Edinburgh Fringe Festival: The Various Lives of Infinite Nullity, Clout Theatre
When Clout Theatre first appeared at the Edinburgh Fringe in 2012, I dismissed its piece, How A Man Crumbled. I failed to see what it was attempting to achieve with its physical portrayals of grotesque characters. A year later and a new show, and I realise that I couldn’t have been more wrong. Clout Theatre has matured to produce a show of such devastating beauty that I had goosebumps for the first time in at the Fringe. It may sound like a strange statement, but those goosebumps symbolise something for me: a moment of complete perfection during a performance –it happens only when I watch something that strikes me to my very core – and in The Various Lives of Infinite Nullity I found something that has been absent from the Edinburgh Fringe Festival so far.
With their gaunt white faces and finely dressed fluorescent school uniforms, the Clout Theatre ensemble stare out to the audience.

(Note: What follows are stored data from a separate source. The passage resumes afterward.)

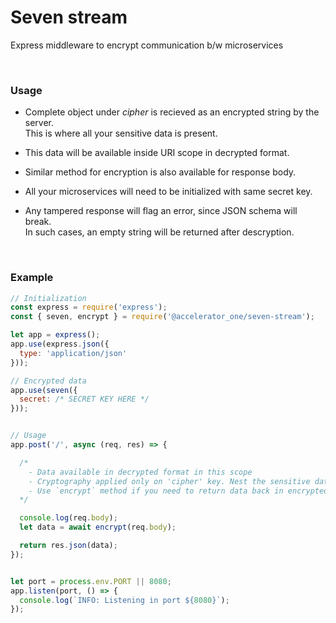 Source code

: # Seven stream
Express middleware to encrypt communication b/w microservices

<br/>

### Usage

- Complete object under *cipher* is recieved as an encrypted string by the server.  
This is where all your sensitive data is present.

- This data will be available inside URI scope in decrypted format.

- Similar method for encryption is also available for response body. 

- All your microservices will need to be initialized with same secret key.

- Any tampered response will flag an error, since JSON schema will break.  
  In such cases, an empty string will be returned after descryption.

<br/>

### Example
```javascript
// Initialization
const express = require('express');
const { seven, encrypt } = require('@accelerator_one/seven-stream');

let app = express();
app.use(express.json({
  type: 'application/json'
}));

// Encrypted data
app.use(seven({
  secret: /* SECRET KEY HERE */
}));


// Usage
app.post('/', async (req, res) => {

  /*
    - Data available in decrypted format in this scope
    - Cryptography applied only on 'cipher' key. Nest the sensitive data here 
    - Use `encrypt` method if you need to return data back in encrypted format
  */  

  console.log(req.body);
  let data = await encrypt(req.body);

  return res.json(data);
});


let port = process.env.PORT || 8080;
app.listen(port, () => {
  console.log(`INFO: Listening in port ${8080}`);
});

```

What are they wanting behind those goulish eyes of theirs? Love? Acceptance? No, it’s far more basic than that: they want to be seen as alive. The Various Lives of Infinite Nullity is a tongue-in-cheek look at the fragility of life, and how meaningless it all appears when we are so close to death at all times. Over the course of the production we see death, suicide, murder and greed displayed with violent and grotesque images. When the cast are shot at, their groans of pains as they fall to the floor clutching themselves are comic, but also haunting. Their repeated look at death and the Alcoholics Anonymous group-therapy look at suicide shows a far greater sense of play than is shown on the surface. It is a subtle piece that tests the patience of the audience, but where How A Man Crumbled felt too testing, The Various Lives of Infinite Nullity gives you a chance to revel in the brilliance of the dead-pan and confronting theatre company.
Humour is seen in tea cups slitting throats and being buried alive as you talk constantly about planning your day, but the amusement slips away like that feeling when you know a joke has gone too far and your stomach begins to stir. At times it’s fair to say that some of the images (a man being weed on by another man, for example) are a little challenging, but this is what makes this piece of work so engrossing and rich. Anyone can pretend to die and shoot themselves with red paint, but few companies could pull this off with a chilling dead-pan stare with all sense of seriousness.
The Various Lives of Infinite Nullity is playful in its absurd look at life. Despite wanting to be repelled by these gruesome characters, there is something uncharacteristically appealing about them, too. Just like keeping death outside your door, inviting Clout Theatre into your performance space is like stepping into a surreal encounter on the verge of madness and freak-show. Whilst the thought of spending an hour watching three sweet performers being mutilated by gun-fire might not sound appealing, it is beautifully tragic.